I really wanted to like this profile, but in the end I didn’t. The article lurches forward on a few assumptions: that the primary fuel for the Dean campaign is liberal rage, that Dean is a protest candidate and little else, that the Democratic establishment doesn’t get Dean or his appeal, and that Dean – despite his aura of McCain-like “straight talk” – is actually a calculated politician who is campaigning without a platform.
Here’s the thing – nearly none of that article summarizes why I’m supporting Governor Dean, what I see in his campaign that has converted me from an armchair Democrat into a political activist, or what I believe is wrong with the Democratic party right now. None of it.
Here’s what I see in Governor Dean:
- He’s passionate. He understands that a candidate should not earn your vote, he should inspire you. With inspiration comes hope, with hope comes action. This is why 27,000 (and counting) people have signed up at Meetup.com – he has inspired these people (myself included) to act. (Note: from the time I started writing this to the time I finished, 48 more people have joined the Dean Meetup. Amazing.)
- He’s articulate. When my wife and I hosted a fundraiser for Governor Dean last month, he fielded questions for more than 45 minutes.

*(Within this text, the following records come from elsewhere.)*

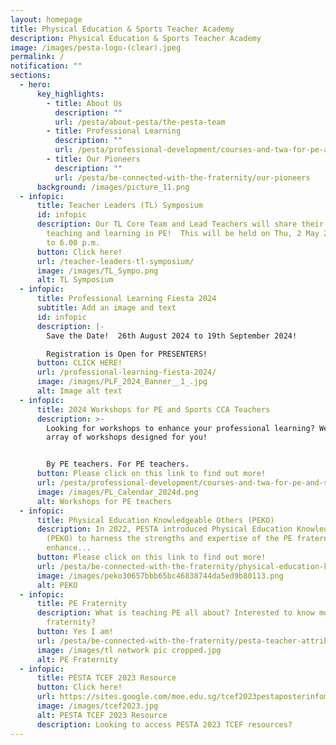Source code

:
 ```yaml
---
layout: homepage
title: Physical Education & Sports Teacher Academy
description: Physical Education & Sports Teacher Academy
image: /images/pesta-logo-(clear).jpeg
permalink: /
notification: ""
sections:
  - hero:
      key_highlights:
        - title: About Us
          description: ""
          url: /pesta/about-pesta/the-pesta-team
        - title: Professional Learning
          description: ""
          url: /pesta/professional-development/courses-and-twa-for-pe-and-sports-teachers/
        - title: Our Pioneers
          description: ""
          url: /pesta/be-connected-with-the-fraternity/our-pioneers
      background: /images/picture_11.png
  - infopic:
      title: Teacher Leaders (TL) Symposium
      id: infopic
      description: Our TL Core Team and Lead Teachers will share their insights on
        teaching and learning in PE!  This will be held on Thu, 2 May 2024, 1.30
        to 6.00 p.m.
      button: Click here!
      url: /teacher-leaders-tl-symposium/
      image: /images/TL_Sympo.png
      alt: TL Symposium
  - infopic:
      title: Professional Learning Fiesta 2024
      subtitle: Add an image and text
      id: infopic
      description: |-
        Save the Date!  26th August 2024 to 19th September 2024!

        Registration is Open for PRESENTERS!
      button: CLICK HERE!
      url: /professional-learning-fiesta-2024/
      image: /images/PLF_2024_Banner__1_.jpg
      alt: Image alt text
  - infopic:
      title: 2024 Workshops for PE and Sports CCA Teachers
      description: >-
        Looking for workshops to enhance your professional learning? We have an
        array of workshops designed for you! 


        By PE teachers. For PE teachers.
      button: Please click on this link to find out more!
      url: /pesta/professional-development/courses-and-twa-for-pe-and-sports-teachers/
      image: /images/PL_Calendar_2024d.png
      alt: Workshops for PE teachers
  - infopic:
      title: Physical Education Knowledgeable Others (PEKO)
      description: In 2022, PESTA introduced Physical Education Knowledgeable Others
        (PEKO) to harness the strengths and expertise of the PE fraternity to
        enhance...
      button: Please click on this link to find out more!
      url: /pesta/be-connected-with-the-fraternity/physical-education-knowledgeable-others-peko
      image: /images/peko30657bbb65bc46838744da5ed9b80113.png
      alt: PEKO
  - infopic:
      title: PE Fraternity
      description: What is teaching PE all about? Interested to know more about the PE
        fraternity?
      button: Yes I am!
      url: /pesta/be-connected-with-the-fraternity/pesta-teacher-attributes/
      image: /images/tl network pic cropped.jpg
      alt: PE Fraternity
  - infopic:
      title: PESTA TCEF 2023 Resource
      button: Click here!
      url: https://sites.google.com/moe.edu.sg/tcef2023pestaposterinfomations/home
      image: /images/tcef2023.jpg
      alt: PESTA TCEF 2023 Resource
      description: Looking to access PESTA 2023 TCEF resources?
---
```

He hit every issue – from immigrant labor to voting rights for DC – square on the head. He didn’t waffle, and he took sometimes unpopular stands. But he addressed the questions asked, and communicated a coherent vision for what values should drive American policy at home and abroad. When Matt Bai (author of the Times profile) finds one supporter who can’t articulate Governor Dean’s position on gun control, he goes on to conclude that everyone must have blindly adopted the “he talks straight” without really understanding it. Bai is wrong – I’ve heard Governor Dean speak, I’ve watched the reaction of those hearing him for the first time, and I’ve listened to people articulate their disagreements with his policy in one breath and declare their support for his candidacy in the next.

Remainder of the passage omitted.